-------- DATA IN THIS EXERCISE --------
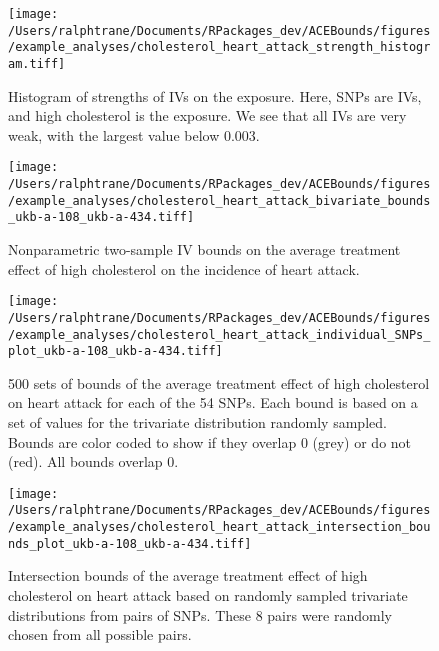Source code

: \documentclass[AMA,STIX1COL,]{WileyNJD-v2}
\begin{document}
\begin{figure}[ht]
 \center
 \texttt{[image: /Users/ralphtrane/Documents/RPackages\_dev/ACEBounds/figures/example\_analyses/cholesterol\_heart\_attack\_strength\_histogram.tiff]}
 \caption{Histogram of strengths of IVs on the exposure. Here, SNPs are IVs, and high cholesterol is the exposure. We see that all IVs are very weak, with the largest value below 0.003.}
 \label{fig:cholesterol_heart_attack_strength_histogram}
\end{figure}

\begin{figure}[ht]
  \texttt{[image: /Users/ralphtrane/Documents/RPackages\_dev/ACEBounds/figures/example\_analyses/cholesterol\_heart\_attack\_bivariate\_bounds\_ukb-a-108\_ukb-a-434.tiff]}
  \caption{Nonparametric two-sample IV bounds on the average treatment effect of high cholesterol on the incidence of heart attack.}
  \label{fig:cholesterol_on_heart_attack_ind_bounds}
\end{figure}

\clearpage

\begin{sidewaysfigure}
  \center
  \texttt{[image: /Users/ralphtrane/Documents/RPackages\_dev/ACEBounds/figures/example\_analyses/cholesterol\_heart\_attack\_individual\_SNPs\_plot\_ukb-a-108\_ukb-a-434.tiff]}
    \caption{500 sets of bounds of the average treatment effect of high cholesterol on heart attack for each of the 54 SNPs. Each bound is based on a set of values for the trivariate distribution randomly sampled. Bounds are color coded to show if they overlap 0 (grey) or do not (red). All bounds overlap 0.}
    \label{fig:cholesterol_heart_attack_tri_bounds_all}
\end{sidewaysfigure}

\clearpage

\begin{figure}[ht]
  \center
  \texttt{[image: /Users/ralphtrane/Documents/RPackages\_dev/ACEBounds/figures/example\_analyses/cholesterol\_heart\_attack\_intersection\_bounds\_plot\_ukb-a-108\_ukb-a-434.tiff]}
  \caption{Intersection bounds of the average treatment effect of high cholesterol on heart attack based on randomly sampled trivariate distributions from pairs of SNPs. These 8 pairs were randomly chosen from all possible pairs.}
  \label{fig:cholesterol_on_heart_attack_intersections}
\end{figure}

\newpage


\end{document}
--------
**ASSIGNED TASK**
Without including any images, output the data exactly as given.

**ANSWER BOX**
Source code

: \documentclass[AMA,STIX1COL,]{WileyNJD-v2}
\begin{document}
\begin{figure}[ht]
 \center
 \texttt{[image: /Users/ralphtrane/Documents/RPackages\_dev/ACEBounds/figures/example\_analyses/cholesterol\_heart\_attack\_strength\_histogram.tiff]}
 \caption{Histogram of strengths of IVs on the exposure. Here, SNPs are IVs, and high cholesterol is the exposure. We see that all IVs are very weak, with the largest value below 0.003.}
 \label{fig:cholesterol_heart_attack_strength_histogram}
\end{figure}

\begin{figure}[ht]
  \texttt{[image: /Users/ralphtrane/Documents/RPackages\_dev/ACEBounds/figures/example\_analyses/cholesterol\_heart\_attack\_bivariate\_bounds\_ukb-a-108\_ukb-a-434.tiff]}
  \caption{Nonparametric two-sample IV bounds on the average treatment effect of high cholesterol on the incidence of heart attack.}
  \label{fig:cholesterol_on_heart_attack_ind_bounds}
\end{figure}

\clearpage

\begin{sidewaysfigure}
  \center
  \texttt{[image: /Users/ralphtrane/Documents/RPackages\_dev/ACEBounds/figures/example\_analyses/cholesterol\_heart\_attack\_individual\_SNPs\_plot\_ukb-a-108\_ukb-a-434.tiff]}
    \caption{500 sets of bounds of the average treatment effect of high cholesterol on heart attack for each of the 54 SNPs. Each bound is based on a set of values for the trivariate distribution randomly sampled. Bounds are color coded to show if they overlap 0 (grey) or do not (red). All bounds overlap 0.}
    \label{fig:cholesterol_heart_attack_tri_bounds_all}
\end{sidewaysfigure}

\clearpage

\begin{figure}[ht]
  \center
  \texttt{[image: /Users/ralphtrane/Documents/RPackages\_dev/ACEBounds/figures/example\_analyses/cholesterol\_heart\_attack\_intersection\_bounds\_plot\_ukb-a-108\_ukb-a-434.tiff]}
  \caption{Intersection bounds of the average treatment effect of high cholesterol on heart attack based on randomly sampled trivariate distributions from pairs of SNPs. These 8 pairs were randomly chosen from all possible pairs.}
  \label{fig:cholesterol_on_heart_attack_intersections}
\end{figure}

\newpage


\end{document}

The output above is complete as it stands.